The plot is rather straightforward in Thirteen Ghosts, as noted serving as a means to show off a set of creepy ghosts and a few, at the time, impressive tricks with CGI.  Where the film seems to fail is in its attempts to synthesize these various elements into anything productive, even kowtowing to prevailing trends in the genre at the time.  Clearly working in a post-Asian horror invasion, many of the ghosts are created more for a creepy factor than a sense of threat, although The Hammer (Herbert Duncanson) is wholly intended to be slasher.  However, the way creepy ghosts work is to provide them with a sense of constant impending dread, as is the case with The Girl in the Ring, or pretty much every spectral entity in The Exorcist.  Here the creepiest ghosts The Torso (Daniel Wesley) and The Great Child (C. Ernst Harth) receive little screen time a choice I am fully willing to blame on a director that was more comfortable going for slash and off screen shock than any degree of ambient horror.  In fact, I am usually a fan of filmmakers using editing tricks and subverting of the visual palette to add intensity to a scene, but this choice starts off heavy and becomes grating well before the film ends.  Steve Beck seems to think the use of the contrast image can serve as a metaphor for every type of mental break in a film, causing the ability of the characters identities to become distinct or varied pretty much impossible.
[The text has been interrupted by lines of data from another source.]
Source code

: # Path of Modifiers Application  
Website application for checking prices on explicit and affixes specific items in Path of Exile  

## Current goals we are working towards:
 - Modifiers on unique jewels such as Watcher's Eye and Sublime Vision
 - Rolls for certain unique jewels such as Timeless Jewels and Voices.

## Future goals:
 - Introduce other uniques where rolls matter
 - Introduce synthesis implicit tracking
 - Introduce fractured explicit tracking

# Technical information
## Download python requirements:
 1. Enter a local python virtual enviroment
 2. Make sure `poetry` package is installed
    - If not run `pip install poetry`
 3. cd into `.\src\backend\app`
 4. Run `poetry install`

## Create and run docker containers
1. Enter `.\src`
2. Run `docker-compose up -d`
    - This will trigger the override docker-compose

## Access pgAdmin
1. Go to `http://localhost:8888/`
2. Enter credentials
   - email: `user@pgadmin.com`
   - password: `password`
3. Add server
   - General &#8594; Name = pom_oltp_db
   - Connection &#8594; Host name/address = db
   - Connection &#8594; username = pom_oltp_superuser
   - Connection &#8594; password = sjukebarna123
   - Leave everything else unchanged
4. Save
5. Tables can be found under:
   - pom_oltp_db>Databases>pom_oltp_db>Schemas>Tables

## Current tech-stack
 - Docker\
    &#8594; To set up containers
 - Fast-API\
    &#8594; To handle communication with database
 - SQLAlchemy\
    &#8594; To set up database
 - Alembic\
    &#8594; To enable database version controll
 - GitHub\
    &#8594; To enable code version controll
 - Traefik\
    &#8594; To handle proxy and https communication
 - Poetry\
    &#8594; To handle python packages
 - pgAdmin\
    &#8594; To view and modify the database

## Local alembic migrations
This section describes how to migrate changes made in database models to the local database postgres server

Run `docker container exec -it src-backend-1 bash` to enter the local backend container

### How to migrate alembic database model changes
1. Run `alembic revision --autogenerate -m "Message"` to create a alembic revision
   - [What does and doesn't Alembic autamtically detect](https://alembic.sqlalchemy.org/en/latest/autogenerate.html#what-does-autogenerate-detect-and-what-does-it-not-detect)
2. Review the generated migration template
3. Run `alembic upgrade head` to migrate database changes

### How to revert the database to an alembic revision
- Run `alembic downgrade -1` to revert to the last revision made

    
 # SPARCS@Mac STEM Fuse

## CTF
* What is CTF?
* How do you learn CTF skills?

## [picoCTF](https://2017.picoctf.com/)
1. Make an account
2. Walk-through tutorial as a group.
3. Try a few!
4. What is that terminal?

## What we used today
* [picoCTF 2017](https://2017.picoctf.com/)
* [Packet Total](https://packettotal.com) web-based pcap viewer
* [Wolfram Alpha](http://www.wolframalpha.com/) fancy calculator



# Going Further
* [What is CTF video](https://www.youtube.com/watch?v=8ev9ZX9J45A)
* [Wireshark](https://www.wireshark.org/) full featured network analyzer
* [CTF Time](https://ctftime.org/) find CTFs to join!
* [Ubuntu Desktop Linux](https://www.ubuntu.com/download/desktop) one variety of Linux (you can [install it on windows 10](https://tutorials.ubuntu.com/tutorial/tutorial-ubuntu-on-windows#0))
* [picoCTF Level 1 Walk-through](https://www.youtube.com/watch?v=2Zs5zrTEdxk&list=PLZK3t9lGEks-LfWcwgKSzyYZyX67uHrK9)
Finally, the film seems to openly embrace lifting the most obvious tropes from post-digital horror films imaginable, whether it be an inclusion of a widowed father with two distantly aged children, one who happens to be an attractive girl.  Despite a passing suggestion at having an anger issue, Arthur is made to be a lovable loser void of any point of socially problematic behavior, and his children's vanity in the case of Kathy and ignorance in regards to Bobby are neither problematic or worthy of narrative chastising.  Finally, and most offensively, the character of Maggie appears to serve no other quota than allowing for a black character to be present in the narrative, her constantly loud behavior and means of "stopping" the recorded incantation are not only in bad taste, but border on outright racism, never mind the closing moment of the film.  Overall the film suffers from being poorly planned, executed and produced, which is a shame for a film with such wonderful special effects work throughout.

Key Scene:  The segment revealing all the ghosts simultaneously is the only thing of interest in this film and it comprises, at most, two or three minutes of the narrative.

Avoid this film unless you are really trying to see every ghost story put to film, I would strongly urge a look at Session 9 instead, the far superior 2001 film shot entirely on digital.